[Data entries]

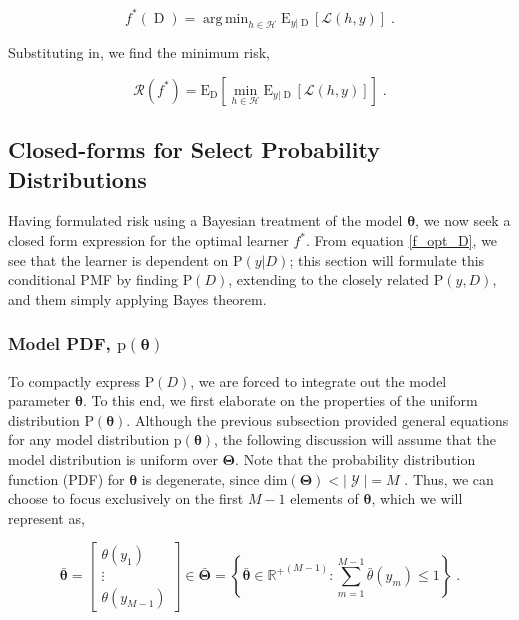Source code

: \documentclass[12pt]{report}
\DeclareMathOperator*{\argmin}{arg\,min}
\DeclareMathOperator{\Drm}{\mathrm{D}}
\DeclareMathOperator{\Ycal}{\mathcal{Y}}
\begin{document}
\begin{equation} \label{f_opt_D}
f^*(\Drm) = \argmin_{h \in \mathcal{H}} \text{E}_{y|\Drm}\left[ \mathcal{L}(h,y) \right] \;.
\end{equation}

Substituting in, we find the minimum risk,

\begin{equation} \label{risk_min}
\mathcal{R}(f^*) = \text{E}_{\Drm} \left[ \min_{h \in \mathcal{H}} \text{E}_{y|\Drm}\left[ \mathcal{L}(h,y) \right] \right] \;.
\end{equation}




\subsection{Closed-forms for Select Probability Distributions}

Having formulated risk using a Bayesian treatment of the model $\bm{\theta}$, we now seek a closed form expression for the optimal learner $f^*$. From equation \eqref{f_opt_D}, we see that the learner is dependent on $\text{P}(y|D)$; this section will formulate this conditional PMF by finding $\text{P}(D)$, extending to the closely related $\text{P}(y,D)$, and them simply applying Bayes theorem.


\subsubsection{Model PDF, $\text{p}(\bm{\theta})$}

To compactly express $\text{P}(D)$, we are forced to integrate out the model parameter $\bm{\theta}$. To this end, we first elaborate on the properties of the uniform distribution $\text{P}(\bm{\theta})$. Although the previous subsection provided general equations for any model distribution $\text{p}(\bm{\theta})$, the following discussion will assume that the model distribution is uniform over $\bm{\Theta}$. Note that the probability distribution function (PDF) for $\bm{\theta}$ is degenerate, since $\text{dim}(\bm{\Theta}) < |\Ycal| = M$ . Thus, we can choose to focus exclusively on the first $M-1$ elements of $\bm{\theta}$, which we will represent as,

\begin{equation}
\bar{\bm{\theta}} = \begin{bmatrix} \theta(y_1) \\ \vdots \\ \theta(y_{M-1}) \end{bmatrix} \in \bar{\bm{\Theta}} = \left\{ \bar{\bm{\theta}} \in {\mathbb{R}^+}^{(M-1)}: \sum_{m=1}^{M-1} \bar{\theta}(y_m) \leq 1 \right\} \;.
\end{equation}
\end{document}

TASK DIRECTIONS:
The answer should consist of every line above, exact and free of images.

EXERCISE SOLUTION:
Source code

: \documentclass[12pt]{report}
\DeclareMathOperator*{\argmin}{arg\,min}
\DeclareMathOperator{\Drm}{\mathrm{D}}
\DeclareMathOperator{\Ycal}{\mathcal{Y}}
\begin{document}
\begin{equation} \label{f_opt_D}
f^*(\Drm) = \argmin_{h \in \mathcal{H}} \text{E}_{y|\Drm}\left[ \mathcal{L}(h,y) \right] \;.
\end{equation}

Substituting in, we find the minimum risk,

\begin{equation} \label{risk_min}
\mathcal{R}(f^*) = \text{E}_{\Drm} \left[ \min_{h \in \mathcal{H}} \text{E}_{y|\Drm}\left[ \mathcal{L}(h,y) \right] \right] \;.
\end{equation}




\subsection{Closed-forms for Select Probability Distributions}

Having formulated risk using a Bayesian treatment of the model $\bm{\theta}$, we now seek a closed form expression for the optimal learner $f^*$. From equation \eqref{f_opt_D}, we see that the learner is dependent on $\text{P}(y|D)$; this section will formulate this conditional PMF by finding $\text{P}(D)$, extending to the closely related $\text{P}(y,D)$, and them simply applying Bayes theorem.


\subsubsection{Model PDF, $\text{p}(\bm{\theta})$}

To compactly express $\text{P}(D)$, we are forced to integrate out the model parameter $\bm{\theta}$. To this end, we first elaborate on the properties of the uniform distribution $\text{P}(\bm{\theta})$. Although the previous subsection provided general equations for any model distribution $\text{p}(\bm{\theta})$, the following discussion will assume that the model distribution is uniform over $\bm{\Theta}$. Note that the probability distribution function (PDF) for $\bm{\theta}$ is degenerate, since $\text{dim}(\bm{\Theta}) < |\Ycal| = M$ . Thus, we can choose to focus exclusively on the first $M-1$ elements of $\bm{\theta}$, which we will represent as,

\begin{equation}
\bar{\bm{\theta}} = \begin{bmatrix} \theta(y_1) \\ \vdots \\ \theta(y_{M-1}) \end{bmatrix} \in \bar{\bm{\Theta}} = \left\{ \bar{\bm{\theta}} \in {\mathbb{R}^+}^{(M-1)}: \sum_{m=1}^{M-1} \bar{\theta}(y_m) \leq 1 \right\} \;.
\end{equation}
\end{document}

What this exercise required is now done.